I once worked at a place that issued their staff those neato IBM Thinkpads with the butterfly keyboard - the one that sprang out all steampunk-like and assembled itself into a full-sized keyboard when you opened the lid of the decidedly tiny computer.
The way IBM managed the miniaturization trick was to move all the peripherals normally fitted into the case (floppy, CD etc) out into external units that connected via a parallel or serial port as appropriate.
Problem was, the back of the lappy had a proprietary port the width of the laptop designed to dock into a "workstation" frame, and to break out the pins of this enormous harmonica-like port you needed to snap in a special accessory that hooked over one side of the laptop and snapped onto a spring-loaded pawl on the other. Still with me?
A colleague was madly typing away one Wednesday afternoon when the plastic pawl broke and the port adaptor thingy ejected. But it did so in an arc, starting on the left and not completely disengaging from the right side when the laptop reacted.

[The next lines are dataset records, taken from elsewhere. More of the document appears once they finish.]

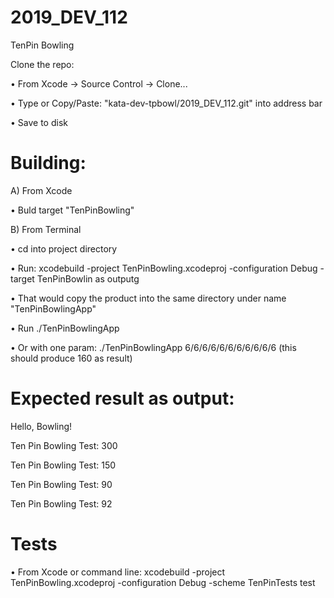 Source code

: # 2019_DEV_112

TenPin Bowling

Clone the repo:

• From Xcode -> Source Control -> Clone...

• Type or Copy/Paste: "kata-dev-tpbowl/2019_DEV_112.git" into address bar

• Save to disk


# Building:

A) From Xcode

• Buld target "TenPinBowling"

B) From Terminal

• cd into project directory

• Run: xcodebuild -project TenPinBowling.xcodeproj -configuration Debug -target TenPinBowlin as outputg 

• That would copy the product into the same directory under name "TenPinBowlingApp"

• Run ./TenPinBowlingApp

• Or with one param: ./TenPinBowlingApp 6/6/6/6/6/6/6/6/6/6/6  (this should produce 160 as result)

# Expected result as output:

Hello, Bowling!

Ten Pin Bowling Test: 300

Ten Pin Bowling Test: 150

Ten Pin Bowling Test: 90

Ten Pin Bowling Test: 92

# Tests

• From Xcode or command line: xcodebuild -project TenPinBowling.xcodeproj -configuration Debug -scheme TenPinTests test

The bizarre unplanned unplug resulted in the lappy hardware sending all sorts of interrupts to Windows 95 in rapid succession, which decided that the laptop obviously needed to load a new profile as it was clearly undocking. From something. It didn't have a profile to load, but didn't let that get in the way of an attempt to do so.
It got about halfway through this before the laptop hung (or was turned off in a panic; I was suspicious but couldn't prove anything).
There were lots of company-revenue-generating ideas on that machine's hard-drive, but because of the new-fangled RIDs 'n' SIDs 'n' Bellz 'n' whistlez all now were unavailable without recourse to advanced low-level digital spanners and hammers.
They were still recovering the machine when I left work on Friday afternoon.